JpGU-AGU Joint Meeting 2020

講演情報

[E] ポスター発表

セッション記号 S (固体地球科学) » S-EM 固体地球電磁気学

[S-EM19] Earth and planetary magnetism: Observations, modeling, and implications on dynamics and evolution

コンビーナ:小田 啓邦(産業技術総合研究所地質情報研究部門)、高橋 太(九州大学大学院理学研究院)、Courtney Jean Sprain(University of Florida)、臼井 洋一(海洋研究開発機構)

[SEM19-P09] Inferring geomagnetic secular variation using MHD/kinematic dynamo modeling with data assimilation

*高橋 太1中野 慎也2南 拓人3谷口 陽菜実4中島 涼輔4松島 政貴5清水 久芳6藤 浩明7 (1.九州大学大学院理学研究院、2.情報・システム研究機構 統計数理研究所、3.神戸大学大学院理学研究科惑星学専攻新領域惑星学講座、4.九州大学大学院理学府、5.東京工業大学理学院地球惑星科学系、6.東京大学地震研究所、7.京都大学大学院理学研究科附属地磁気世界資料解析センター)

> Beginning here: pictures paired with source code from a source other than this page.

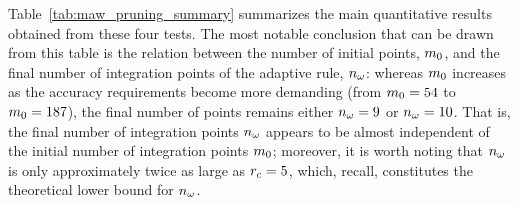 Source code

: \documentclass[11pt,a4paper]{article}
\begin{document}


Table~\ref{tab:maw_pruning_summary} summarizes the main quantitative results obtained from these four tests. The most notable conclusion that can be drawn from this table is the relation between the number of initial points, $\mInit$, and the final number of integration points of the adaptive rule, $\nomega$: whereas $\mInit$ increases as the accuracy requirements become more demanding (from $\mInit=54$ to $\mInit = 187$), the final number of points remains either $\nomega = 9$ or $\nomega = 10$.  That is, the final number of integration points $\nomega$ appears to be almost independent of the initial number of integration points $\mInit$; moreover, it is worth noting that $\nomega$ is only approximately twice as large as $\ncond = 5$, which, recall, constitutes the theoretical lower bound for  $\nomega$.

%
\end{document}
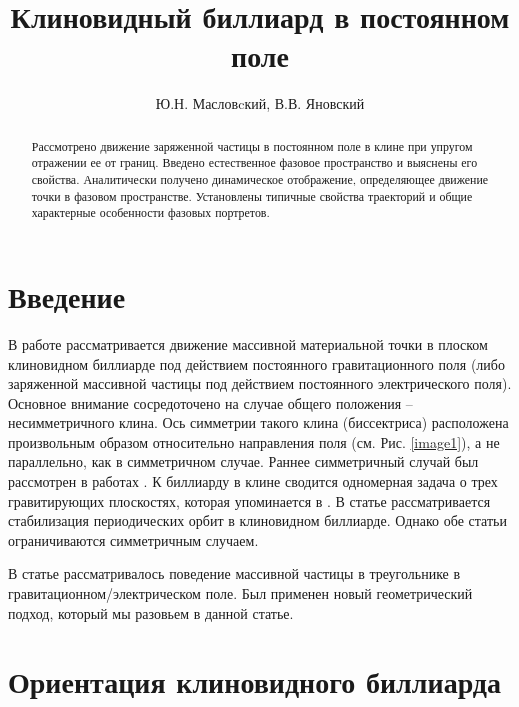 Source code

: \documentclass[a4paper]{article}
\title{Клиновидный биллиард в постоянном поле}
\author{Ю.Н. Масловcкий, В.В. Яновский}
\begin{document}
\maketitle

\begin{abstract}
Рассмотрено движение заряженной частицы в постоянном поле в клине при упругом отражении ее от границ. Введено естественное фазовое пространство и выяснены его свойства. Аналитически получено динамическое отображение, определяющее движение точки в фазовом пространстве. Установлены типичные свойства траекторий и общие характерные особенности фазовых портретов.
\end{abstract}

\section{Введение}

В работе рассматривается движение массивной материальной точки в плоском клиновидном биллиарде под действием постоянного гравитационного поля (либо заряженной массивной частицы под действием постоянного электрического поля). Основное внимание сосредоточено на случае общего положения -- несимметричного клина. Ось симметрии такого клина (биссектриса) расположена произвольным образом относительно направления поля (см. Рис. \ref{image1}), а не параллельно, как в симметричном случае.  Раннее симметричный случай был рассмотрен в работах \cite{Lehtihet1986,Sepulchre2003}.  К биллиарду в клине сводится одномерная задача о трех гравитирующих  плоскостях, которая упоминается в \cite{Lehtihet1986}. В статье \cite{Sepulchre2003} рассматривается стабилизация периодических орбит в клиновидном биллиарде.  Однако обе статьи ограничиваются симметричным случаем.

В статье \cite{Yanovskii2013}  рассматривалось поведение массивной частицы в треугольнике в гравитационном/электрическом поле. Был применен новый геометрический подход, который мы разовьем в данной статье.

\section{Ориентация клиновидного биллиарда}
\end{document}
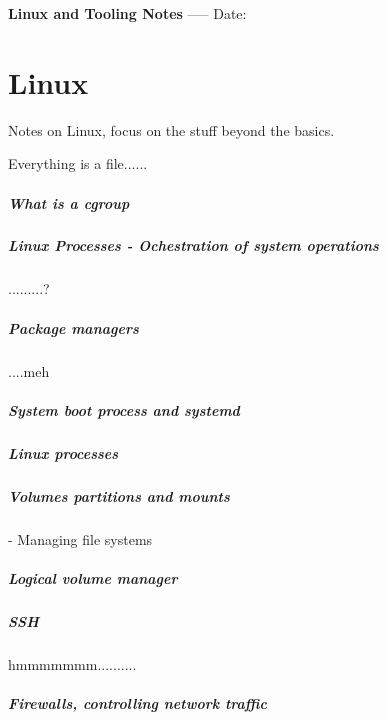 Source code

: \documentclass[a4paper, 11pt]{book}
\begin{document}
    \begin{titlepage}
        \centering
        \vspace*{2in}
        \Huge \textbf{Linux and Tooling Notes}
        \vfill
        \Large -----
        \vfill
        \Large Date:%
    \end{titlepage}

    \tableofcontents
    \newpage

    \chapter{Linux}
    Notes on Linux, focus on the stuff beyond the basics.

    Everything is a file......

    \paragraph{What is a cgroup}


    \paragraph{Linux Processes - Ochestration of system operations}
    .........?
    \paragraph{Package managers}
    ....meh
    \paragraph{System boot process and systemd}
    \paragraph{Linux processes}
    \paragraph{Volumes partitions and mounts} - Managing file systems
    \paragraph{Logical volume manager}
    \paragraph{SSH}
    hmmmmmmm..........
    \paragraph{Firewalls, controlling network traffic}
\end{document}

キーワード:永年変化、MHDダイナモ、運動学的ダイナモ、データ同化、IGRF

Secular variation (SV) of the Earth's magnetic field is governed by the advection and diffusion processes of the magnetic field within the fluid outer core. The IGRF (International Geomagnetic Reference Field) offers the average SV for the next five years to come, which has been estimated in various methods. In general, forecasting the evolution of a non-linear system like the geodynamo in the Earth's core is an extremely difficult task, because the magnetic field generation processes are controlled by the complex interaction of the core flows and the generated magnetic field. Data assimilation has been a promising scheme forecasting the geomagnetic SV as demonstrated in literatures (Kuang 2010, Fournier et al. 2015), where time dependency is controlled by a numerical dynamo model. While Ensemble Kalman Filter (EnKF) has been a popular method for data assimilation in geomagnetism, we apply a different data assimilation procedure, that is, four-dimensional, ensemble-based variational scheme, 4DEnVar. Applying the 4DEnVar scheme iteratively, we have derived a candidate SV model for the latest version of the IGRF. In evaluating SV, two forecasting strategies are tested, in which core flows are assumed to be steady or time-dependent. The former approach is favored in Fournier et al. (2015), where the magnetic field evolves kinematically by the flows prescribed to be time-independent in the initialization step. On the other hand, we have adopted linear combination of magnetohydrodynamic (MHD) models to construct a candidate as the best forecast (Minami et al. 2020). It is likely that which strategy is more suitable to forecasting SV depends on assimilation scheme and/or numerical dynamo model. However, we have little knowledge on the issue at present. In this study, we investigate results of MHD and kinematic dynamo runs with a 4DEnVar scheme in order to have a grasp of the properties of the scheme in the 5-year forecast process. Also, MHD and kinematic runs are compared to infer internal dynamics responsible for SV in the geomagnetic field.